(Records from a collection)
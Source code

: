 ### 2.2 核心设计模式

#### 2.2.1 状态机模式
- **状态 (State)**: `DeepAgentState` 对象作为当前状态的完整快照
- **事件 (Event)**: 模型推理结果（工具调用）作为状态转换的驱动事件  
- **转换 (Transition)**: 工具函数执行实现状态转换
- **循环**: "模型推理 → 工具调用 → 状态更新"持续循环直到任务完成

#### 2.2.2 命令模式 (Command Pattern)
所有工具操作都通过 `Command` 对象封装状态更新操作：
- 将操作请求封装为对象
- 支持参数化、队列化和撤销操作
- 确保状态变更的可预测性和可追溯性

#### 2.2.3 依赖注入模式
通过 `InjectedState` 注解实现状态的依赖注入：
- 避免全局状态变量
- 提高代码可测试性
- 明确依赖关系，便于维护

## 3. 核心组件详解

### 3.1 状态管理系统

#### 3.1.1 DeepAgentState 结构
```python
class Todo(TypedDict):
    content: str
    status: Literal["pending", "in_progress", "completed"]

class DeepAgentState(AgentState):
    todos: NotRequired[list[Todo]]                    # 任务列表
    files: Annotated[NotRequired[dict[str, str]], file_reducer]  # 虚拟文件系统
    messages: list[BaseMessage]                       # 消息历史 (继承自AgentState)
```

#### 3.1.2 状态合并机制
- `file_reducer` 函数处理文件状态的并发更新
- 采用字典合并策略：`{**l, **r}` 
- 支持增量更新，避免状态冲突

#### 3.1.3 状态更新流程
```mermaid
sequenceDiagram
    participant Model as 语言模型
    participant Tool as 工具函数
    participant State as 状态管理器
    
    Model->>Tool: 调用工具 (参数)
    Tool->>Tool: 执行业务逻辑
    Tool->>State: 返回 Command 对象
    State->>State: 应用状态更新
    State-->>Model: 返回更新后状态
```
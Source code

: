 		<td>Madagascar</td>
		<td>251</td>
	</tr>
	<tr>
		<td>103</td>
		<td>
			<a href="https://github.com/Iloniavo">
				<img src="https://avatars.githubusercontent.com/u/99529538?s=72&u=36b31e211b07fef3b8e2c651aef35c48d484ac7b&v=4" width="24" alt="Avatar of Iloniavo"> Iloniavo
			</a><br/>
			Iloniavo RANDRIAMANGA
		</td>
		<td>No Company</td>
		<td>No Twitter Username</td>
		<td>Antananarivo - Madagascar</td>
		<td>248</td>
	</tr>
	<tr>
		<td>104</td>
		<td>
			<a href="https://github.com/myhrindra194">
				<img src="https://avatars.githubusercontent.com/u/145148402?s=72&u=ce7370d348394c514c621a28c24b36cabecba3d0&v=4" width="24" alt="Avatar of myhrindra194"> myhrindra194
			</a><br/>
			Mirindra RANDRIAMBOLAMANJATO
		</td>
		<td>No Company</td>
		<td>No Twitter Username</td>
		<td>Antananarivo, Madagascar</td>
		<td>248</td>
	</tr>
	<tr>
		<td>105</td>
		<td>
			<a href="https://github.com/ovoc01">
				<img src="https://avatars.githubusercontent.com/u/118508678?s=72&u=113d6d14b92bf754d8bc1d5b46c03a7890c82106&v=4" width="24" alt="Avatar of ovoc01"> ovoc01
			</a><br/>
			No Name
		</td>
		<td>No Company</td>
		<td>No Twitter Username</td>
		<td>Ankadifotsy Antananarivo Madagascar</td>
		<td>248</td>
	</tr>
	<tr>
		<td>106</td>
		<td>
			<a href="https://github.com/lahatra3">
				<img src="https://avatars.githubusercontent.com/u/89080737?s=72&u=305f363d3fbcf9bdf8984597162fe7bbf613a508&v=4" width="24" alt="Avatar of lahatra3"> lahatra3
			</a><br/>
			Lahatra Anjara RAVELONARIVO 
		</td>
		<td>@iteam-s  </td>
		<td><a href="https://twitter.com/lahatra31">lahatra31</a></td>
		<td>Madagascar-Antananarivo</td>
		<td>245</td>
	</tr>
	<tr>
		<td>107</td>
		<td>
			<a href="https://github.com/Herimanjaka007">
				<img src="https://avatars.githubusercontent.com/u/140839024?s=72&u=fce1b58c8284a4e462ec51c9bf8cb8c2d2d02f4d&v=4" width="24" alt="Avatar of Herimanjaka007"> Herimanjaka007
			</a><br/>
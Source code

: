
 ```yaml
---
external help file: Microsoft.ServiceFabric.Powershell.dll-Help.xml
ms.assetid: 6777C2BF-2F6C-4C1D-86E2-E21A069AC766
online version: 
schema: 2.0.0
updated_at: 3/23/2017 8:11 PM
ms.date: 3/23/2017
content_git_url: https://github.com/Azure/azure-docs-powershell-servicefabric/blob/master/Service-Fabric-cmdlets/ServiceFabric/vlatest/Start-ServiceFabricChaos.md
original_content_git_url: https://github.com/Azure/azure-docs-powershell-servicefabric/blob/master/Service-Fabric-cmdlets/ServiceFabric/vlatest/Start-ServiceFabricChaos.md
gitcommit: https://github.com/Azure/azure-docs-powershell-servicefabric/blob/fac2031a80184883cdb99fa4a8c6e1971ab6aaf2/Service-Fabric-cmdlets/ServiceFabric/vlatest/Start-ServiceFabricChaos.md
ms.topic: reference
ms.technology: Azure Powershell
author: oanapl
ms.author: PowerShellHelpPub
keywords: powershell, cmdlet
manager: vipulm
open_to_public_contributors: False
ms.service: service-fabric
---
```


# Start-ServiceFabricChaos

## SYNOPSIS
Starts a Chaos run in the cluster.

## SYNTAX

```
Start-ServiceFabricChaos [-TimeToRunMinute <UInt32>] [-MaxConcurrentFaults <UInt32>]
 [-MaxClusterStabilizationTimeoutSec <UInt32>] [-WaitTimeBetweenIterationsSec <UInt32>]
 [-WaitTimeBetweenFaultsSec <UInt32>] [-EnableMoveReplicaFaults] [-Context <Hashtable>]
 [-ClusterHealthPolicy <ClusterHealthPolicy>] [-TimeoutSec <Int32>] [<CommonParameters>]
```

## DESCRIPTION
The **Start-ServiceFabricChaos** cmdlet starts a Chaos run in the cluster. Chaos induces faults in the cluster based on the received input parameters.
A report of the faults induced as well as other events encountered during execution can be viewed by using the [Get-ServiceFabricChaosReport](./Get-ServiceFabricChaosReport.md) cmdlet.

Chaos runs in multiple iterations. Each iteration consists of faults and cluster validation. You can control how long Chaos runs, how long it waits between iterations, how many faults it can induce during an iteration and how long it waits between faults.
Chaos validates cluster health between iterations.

_WHAT YOU SHOULD DO_. None of the records may be left out; each is to be restated exactly.

_RESPONSE_.
Source code

: ### 2.2 核心设计模式

#### 2.2.1 状态机模式
- **状态 (State)**: `DeepAgentState` 对象作为当前状态的完整快照
- **事件 (Event)**: 模型推理结果（工具调用）作为状态转换的驱动事件  
- **转换 (Transition)**: 工具函数执行实现状态转换
- **循环**: "模型推理 → 工具调用 → 状态更新"持续循环直到任务完成

#### 2.2.2 命令模式 (Command Pattern)
所有工具操作都通过 `Command` 对象封装状态更新操作：
- 将操作请求封装为对象
- 支持参数化、队列化和撤销操作
- 确保状态变更的可预测性和可追溯性

#### 2.2.3 依赖注入模式
通过 `InjectedState` 注解实现状态的依赖注入：
- 避免全局状态变量
- 提高代码可测试性
- 明确依赖关系，便于维护

## 3. 核心组件详解

### 3.1 状态管理系统

#### 3.1.1 DeepAgentState 结构
```python
class Todo(TypedDict):
    content: str
    status: Literal["pending", "in_progress", "completed"]

class DeepAgentState(AgentState):
    todos: NotRequired[list[Todo]]                    # 任务列表
    files: Annotated[NotRequired[dict[str, str]], file_reducer]  # 虚拟文件系统
    messages: list[BaseMessage]                       # 消息历史 (继承自AgentState)
```

#### 3.1.2 状态合并机制
- `file_reducer` 函数处理文件状态的并发更新
- 采用字典合并策略：`{**l, **r}` 
- 支持增量更新，避免状态冲突

#### 3.1.3 状态更新流程
```mermaid
sequenceDiagram
    participant Model as 语言模型
    participant Tool as 工具函数
    participant State as 状态管理器
    
    Model->>Tool: 调用工具 (参数)
    Tool->>Tool: 执行业务逻辑
    Tool->>State: 返回 Command 对象
    State->>State: 应用状态更新
    State-->>Model: 返回更新后状态
```
Source code

: 		<td>Madagascar</td>
		<td>251</td>
	</tr>
	<tr>
		<td>103</td>
		<td>
			<a href="https://github.com/Iloniavo">
				<img src="https://avatars.githubusercontent.com/u/99529538?s=72&u=36b31e211b07fef3b8e2c651aef35c48d484ac7b&v=4" width="24" alt="Avatar of Iloniavo"> Iloniavo
			</a><br/>
			Iloniavo RANDRIAMANGA
		</td>
		<td>No Company</td>
		<td>No Twitter Username</td>
		<td>Antananarivo - Madagascar</td>
		<td>248</td>
	</tr>
	<tr>
		<td>104</td>
		<td>
			<a href="https://github.com/myhrindra194">
				<img src="https://avatars.githubusercontent.com/u/145148402?s=72&u=ce7370d348394c514c621a28c24b36cabecba3d0&v=4" width="24" alt="Avatar of myhrindra194"> myhrindra194
			</a><br/>
			Mirindra RANDRIAMBOLAMANJATO
		</td>
		<td>No Company</td>
		<td>No Twitter Username</td>
		<td>Antananarivo, Madagascar</td>
		<td>248</td>
	</tr>
	<tr>
		<td>105</td>
		<td>
			<a href="https://github.com/ovoc01">
				<img src="https://avatars.githubusercontent.com/u/118508678?s=72&u=113d6d14b92bf754d8bc1d5b46c03a7890c82106&v=4" width="24" alt="Avatar of ovoc01"> ovoc01
			</a><br/>
			No Name
		</td>
		<td>No Company</td>
		<td>No Twitter Username</td>
		<td>Ankadifotsy Antananarivo Madagascar</td>
		<td>248</td>
	</tr>
	<tr>
		<td>106</td>
		<td>
			<a href="https://github.com/lahatra3">
				<img src="https://avatars.githubusercontent.com/u/89080737?s=72&u=305f363d3fbcf9bdf8984597162fe7bbf613a508&v=4" width="24" alt="Avatar of lahatra3"> lahatra3
			</a><br/>
			Lahatra Anjara RAVELONARIVO 
		</td>
		<td>@iteam-s  </td>
		<td><a href="https://twitter.com/lahatra31">lahatra31</a></td>
		<td>Madagascar-Antananarivo</td>
		<td>245</td>
	</tr>
	<tr>
		<td>107</td>
		<td>
			<a href="https://github.com/Herimanjaka007">
				<img src="https://avatars.githubusercontent.com/u/140839024?s=72&u=fce1b58c8284a4e462ec51c9bf8cb8c2d2d02f4d&v=4" width="24" alt="Avatar of Herimanjaka007"> Herimanjaka007
			</a><br/>
Source code

:
 ```yaml
---
external help file: Microsoft.ServiceFabric.Powershell.dll-Help.xml
ms.assetid: 6777C2BF-2F6C-4C1D-86E2-E21A069AC766
online version: 
schema: 2.0.0
updated_at: 3/23/2017 8:11 PM
ms.date: 3/23/2017
content_git_url: https://github.com/Azure/azure-docs-powershell-servicefabric/blob/master/Service-Fabric-cmdlets/ServiceFabric/vlatest/Start-ServiceFabricChaos.md
original_content_git_url: https://github.com/Azure/azure-docs-powershell-servicefabric/blob/master/Service-Fabric-cmdlets/ServiceFabric/vlatest/Start-ServiceFabricChaos.md
gitcommit: https://github.com/Azure/azure-docs-powershell-servicefabric/blob/fac2031a80184883cdb99fa4a8c6e1971ab6aaf2/Service-Fabric-cmdlets/ServiceFabric/vlatest/Start-ServiceFabricChaos.md
ms.topic: reference
ms.technology: Azure Powershell
author: oanapl
ms.author: PowerShellHelpPub
keywords: powershell, cmdlet
manager: vipulm
open_to_public_contributors: False
ms.service: service-fabric
---
```


# Start-ServiceFabricChaos

## SYNOPSIS
Starts a Chaos run in the cluster.

## SYNTAX

```
Start-ServiceFabricChaos [-TimeToRunMinute <UInt32>] [-MaxConcurrentFaults <UInt32>]
 [-MaxClusterStabilizationTimeoutSec <UInt32>] [-WaitTimeBetweenIterationsSec <UInt32>]
 [-WaitTimeBetweenFaultsSec <UInt32>] [-EnableMoveReplicaFaults] [-Context <Hashtable>]
 [-ClusterHealthPolicy <ClusterHealthPolicy>] [-TimeoutSec <Int32>] [<CommonParameters>]
```

## DESCRIPTION
The **Start-ServiceFabricChaos** cmdlet starts a Chaos run in the cluster. Chaos induces faults in the cluster based on the received input parameters.
A report of the faults induced as well as other events encountered during execution can be viewed by using the [Get-ServiceFabricChaosReport](./Get-ServiceFabricChaosReport.md) cmdlet.

Chaos runs in multiple iterations. Each iteration consists of faults and cluster validation. You can control how long Chaos runs, how long it waits between iterations, how many faults it can induce during an iteration and how long it waits between faults.
Chaos validates cluster health between iterations.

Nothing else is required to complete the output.